Every thought is different from every other thought. We can think one thousand things everyday, and yet we know we are the person thinking these one thousand things. ‘I thought something yesterday and I am thinking something today; though there is no apparent connection between yesterday’s thought and today’s thought, yet, I know that there is connection, because I am the person thinking these thoughts.’ There is an integration of the psychic structure as well as the physical body. This is the ‘dharma’, the law which organises things. Law is a name that we give to the system which organises bodies into a completeness or a meaningful wholeness, instead of their being thrown as scattered particulars or a meaningless chaos. Dharma is law, we may also call it justice. That which is in consonance with the system of the universe is the justice of the universe, and the way in which this justice operates in terms of the various particularities is the law. There is activity, there is movement, there is change, there is transformation — all pointing to an apparent diversity of things.
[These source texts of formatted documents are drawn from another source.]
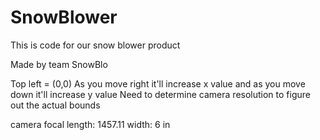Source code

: # SnowBlower
This is code for our snow blower product

Made by team SnowBlo

Top left = (0,0)
As you move right it'll increase x value and as you move down it'll increase y value
Need to determine camera resolution to figure out the actual bounds

camera focal length: 1457.11
width: 6 in
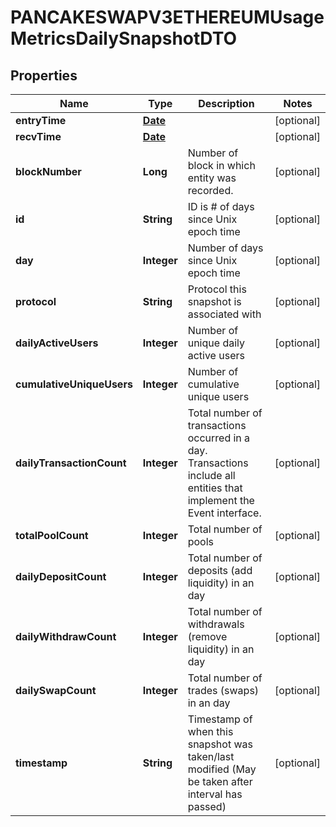 

# PANCAKESWAPV3ETHEREUMUsageMetricsDailySnapshotDTO

## Properties

Name | Type | Description | Notes
------------ | ------------- | ------------- | -------------
**entryTime** | [**Date**](Date.md) |  |  [optional]
**recvTime** | [**Date**](Date.md) |  |  [optional]
**blockNumber** | **Long** | Number of block in which entity was recorded. |  [optional]
**id** | **String** | ID is # of days since Unix epoch time |  [optional]
**day** | **Integer** | Number of days since Unix epoch time |  [optional]
**protocol** | **String** | Protocol this snapshot is associated with |  [optional]
**dailyActiveUsers** | **Integer** | Number of unique daily active users |  [optional]
**cumulativeUniqueUsers** | **Integer** | Number of cumulative unique users |  [optional]
**dailyTransactionCount** | **Integer** | Total number of transactions occurred in a day. Transactions include all entities that implement the Event interface. |  [optional]
**totalPoolCount** | **Integer** | Total number of pools |  [optional]
**dailyDepositCount** | **Integer** | Total number of deposits (add liquidity) in an day |  [optional]
**dailyWithdrawCount** | **Integer** | Total number of withdrawals (remove liquidity) in an day |  [optional]
**dailySwapCount** | **Integer** | Total number of trades (swaps) in an day |  [optional]
**timestamp** | **String** | Timestamp of when this snapshot was taken/last modified (May be taken after interval has passed) |  [optional]




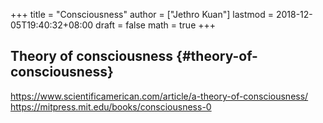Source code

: +++
title = "Consciousness"
author = ["Jethro Kuan"]
lastmod = 2018-12-05T19:40:32+08:00
draft = false
math = true
+++

## Theory of consciousness {#theory-of-consciousness}

<https://www.scientificamerican.com/article/a-theory-of-consciousness/>
<https://mitpress.mit.edu/books/consciousness-0>
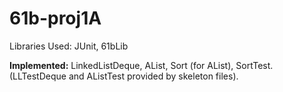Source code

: # 61b-proj1A

Libraries Used: JUnit, 61bLib </br>

<b>Implemented:</b>
LinkedListDeque, AList, Sort (for AList), SortTest. (LLTestDeque and AListTest provided by skeleton files).
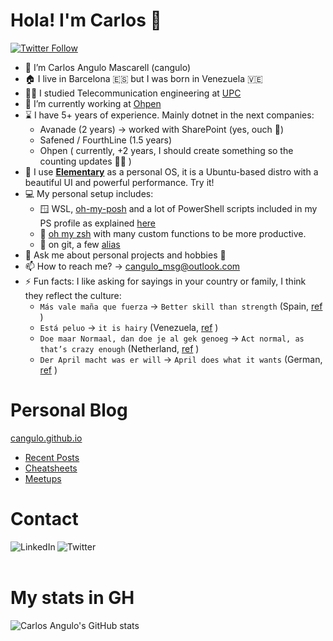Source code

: # Hola! I'm Carlos 👋

[![Twitter Follow](https://img.shields.io/twitter/follow/angulomascarell?color=1DA1F2&logo=twitter&style=for-the-badge)](https://twitter.com/intent/follow?original_referer=https%3A%2F%2Fgithub.com%2Fangulomascarell&screen_name=angulomascarell)

- 🔭 I’m Carlos Angulo Mascarell (cangulo)
- 🏠️ I live in Barcelona 🇪🇸 but I was born in Venezuela 🇻🇪
- 👨‍🎓 I studied Telecommunication engineering at [UPC](https://www.upc.edu/en/)
- 🌱 I’m currently working at [Ohpen](https://ohpen.com)
- ⌛️ I have 5+ years of experience. Mainly dotnet in the next companies:
    - Avanade (2 years) -> worked with SharePoint (yes, ouch 🤕)
    - Safened / FourthLine (1.5 years)
    - Ohpen ( currently, +2 years, I should create something so the counting updates 🤔😁 )
- 🐧 I use [**Elementary**](https://elementary.io) as a personal OS, it is a Ubuntu-based distro with a beautiful UI and powerful performance. Try it!
- 💻️ My personal setup includes:
    - 🪟 WSL, [oh-my-posh](https://ohmyposh.dev) and a lot of PowerShell scripts included in my PS profile as explained [here](https://carlosangulo.es/blog/powershell-serie/2020-08-24-configuring-powershell-profile)
    - 🐧 [oh my zsh](https://ohmyz.sh) with many custom functions to be more productive.
    - 🧾 on git, a few [alias](https://git-scm.com/book/es/v2/Fundamentos-de-Git-Alias-de-Git)
- 💬 Ask me about personal projects and hobbies 🕺
- 📫 How to reach me? ->  cangulo_msg@outlook.com
- ⚡ Fun facts: I like asking for sayings in your country or family, I think they reflect the culture:
    - `Más vale maña que fuerza` -> `Better skill than strength` (Spain, [ref](https://www.donquijote.org/spanish-language/sayings/) )
    - `Está peluo` -> `it is hairy` (Venezuela, [ref](https://matadornetwork.com/abroad/11-phrases-venezuelans-understand/) )
    - `Doe maar Normaal, dan doe je al gek genoeg` -> `Act normal, as that’s crazy enough` (Netherland, [ref](https://theculturetrip.com/europe/the-netherlands/articles/7-hilarious-dutch-sayings-you-need-to-know/) )
    - `Der April macht was er will` -> `April does what it wants` (German, [ref](https://www.proz.com/kudoz/german-to-english/idioms-maxims-sayings/1310497-der-april-macht-was-er-will.html) )

# Personal Blog

[cangulo.github.io](https://cangulo.github.io/)
* [Recent Posts](https://cangulo.github.io/blog)
* [Cheatsheets](https://cangulo.github.io/cheatsheets)
* [Meetups](https://cangulo.github.io/meetups)

# Contact

<!-- Icons -->

[<img align="left" alt="LinkedIn" src="https://img.shields.io/badge/LinkedIn-0077B5?style=for-the-badge&logo=linkedin&logoColor=white" />][linkedin]

[<img align="left" alt="Twitter" src="https://img.shields.io/badge/Twitter-1DA1F2?style=for-the-badge&logo=twitter&logoColor=white" />][twitter]

<br />

<!-- Reference for the icons-->

[linkedin]: https://www.linkedin.com/in/angulomascarell "LinkedIn"
[twitter]: https://twitter.com/angulomascarell "@angulomascarell"

<br />

# My stats in GH

![Carlos Angulo's GitHub stats](https://github-readme-stats.vercel.app/api?username=cangulo&show_icons=true)


<!-- future things to post:

- 👯 I’m looking to collaborate on ...
- 🤔 I’m looking for help with ...


 -->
But this is not the whole truth of the matter.
There is an organisation everywhere, right from the atom to the solar system. Even an atom is not a chaos, there is a balance maintained by the constituents of the atom, the electrons getting conditioned and ruled by a central nucleus, and the solar system working beautifully by the power of the Sun who organises the system. A similar power is working within ourselves, on account of which we are individuals, a completely organised body. Our personality is not a disorderly heap. We have a capacity to think consistently, logically, and in an organised manner. There is a dharma operating everywhere, in the whole cosmos, the entire creation, in our own self, in the atom, in everything, notwithstanding the fact that there is distraction, difference, individualisation, egoism, and externalisation. The bringing together of these two tendencies in all things is the purpose of yoga. Neither are we to lean externally, too much on visible phenomena and be busy-bodies who have lost the soul, nor are we expected to be hibernating frogs in the crevice of our individuality, unrelated to the outer world.
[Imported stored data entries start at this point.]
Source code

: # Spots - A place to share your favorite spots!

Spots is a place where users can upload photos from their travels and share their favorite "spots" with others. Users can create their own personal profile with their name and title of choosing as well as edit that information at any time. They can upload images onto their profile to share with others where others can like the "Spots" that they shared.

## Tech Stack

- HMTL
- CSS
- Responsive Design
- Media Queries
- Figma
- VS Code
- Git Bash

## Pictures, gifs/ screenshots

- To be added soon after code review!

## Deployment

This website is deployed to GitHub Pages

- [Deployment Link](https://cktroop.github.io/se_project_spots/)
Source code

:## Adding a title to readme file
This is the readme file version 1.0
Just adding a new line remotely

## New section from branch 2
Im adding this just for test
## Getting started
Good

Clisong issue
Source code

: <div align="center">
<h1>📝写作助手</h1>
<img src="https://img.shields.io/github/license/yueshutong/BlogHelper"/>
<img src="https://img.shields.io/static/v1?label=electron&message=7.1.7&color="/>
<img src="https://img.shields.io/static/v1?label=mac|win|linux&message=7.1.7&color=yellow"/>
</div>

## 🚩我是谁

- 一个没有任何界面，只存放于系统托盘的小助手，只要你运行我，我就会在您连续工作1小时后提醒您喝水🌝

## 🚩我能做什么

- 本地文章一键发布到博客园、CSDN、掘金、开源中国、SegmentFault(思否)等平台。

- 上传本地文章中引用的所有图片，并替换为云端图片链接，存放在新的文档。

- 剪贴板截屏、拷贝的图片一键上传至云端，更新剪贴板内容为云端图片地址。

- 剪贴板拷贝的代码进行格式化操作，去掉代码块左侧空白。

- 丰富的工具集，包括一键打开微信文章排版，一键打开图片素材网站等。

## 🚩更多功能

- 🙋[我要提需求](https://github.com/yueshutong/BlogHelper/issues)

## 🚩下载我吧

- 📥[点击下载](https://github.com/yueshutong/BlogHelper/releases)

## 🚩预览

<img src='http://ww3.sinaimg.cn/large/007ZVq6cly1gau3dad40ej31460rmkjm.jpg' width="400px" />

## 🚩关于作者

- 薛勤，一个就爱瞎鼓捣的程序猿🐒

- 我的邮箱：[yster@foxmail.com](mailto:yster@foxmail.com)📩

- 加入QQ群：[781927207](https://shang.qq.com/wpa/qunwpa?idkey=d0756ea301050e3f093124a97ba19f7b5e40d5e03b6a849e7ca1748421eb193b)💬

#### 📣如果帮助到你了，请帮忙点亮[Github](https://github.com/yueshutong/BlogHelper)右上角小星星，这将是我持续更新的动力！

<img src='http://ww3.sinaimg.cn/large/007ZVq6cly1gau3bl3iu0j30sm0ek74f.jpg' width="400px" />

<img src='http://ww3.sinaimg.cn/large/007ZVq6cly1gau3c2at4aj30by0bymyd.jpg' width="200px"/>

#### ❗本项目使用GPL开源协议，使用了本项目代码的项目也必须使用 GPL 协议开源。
The whole teaching of the Gita is centred on balance, equanimity, a putting in order of everything that is not in order — samatva. Things do not appear to be in order or in a state of harmony because of a preponderance of this externalising power known as Rajas. There is struggle everywhere, in everything, at all times, a struggle, to maintain a balance. All struggle is an effort towards the maintenance of equilibrium in any field of life, in any plane of existence. The laws of various types — the governmental law, the social law, the communal law, the family law arid various other systems of management — signify one and the same thing, namely, the necessity to maintain harmony, and it has to be maintained everywhere, in every walk of life, in any given moment of time. If there is a lack of balance anywhere, in any part of our body, for instance, or in any part of human society, there is then an anxiety creeping into our experience, at once. We are unhappy if there is a little thorn pricking the sole of our foot, and our joy goes away in a second. If there is some intractable element in society, which is disturbing the peace of the minds of people, we are obliged to be conscious of its existence and are also compelled to see what means can be adopted in setting right the situation. Even a single incoherent element is sufficient to disturb the entire balance, just as an ear-ache is enough to make us grieve the whole day. The point is that there should not be any occasion for misbalance even in the slightest manner, and the whole of yoga is a comprehensive approach to the situation of cosmic conflict which sympathetically reflects itself in every individual, also.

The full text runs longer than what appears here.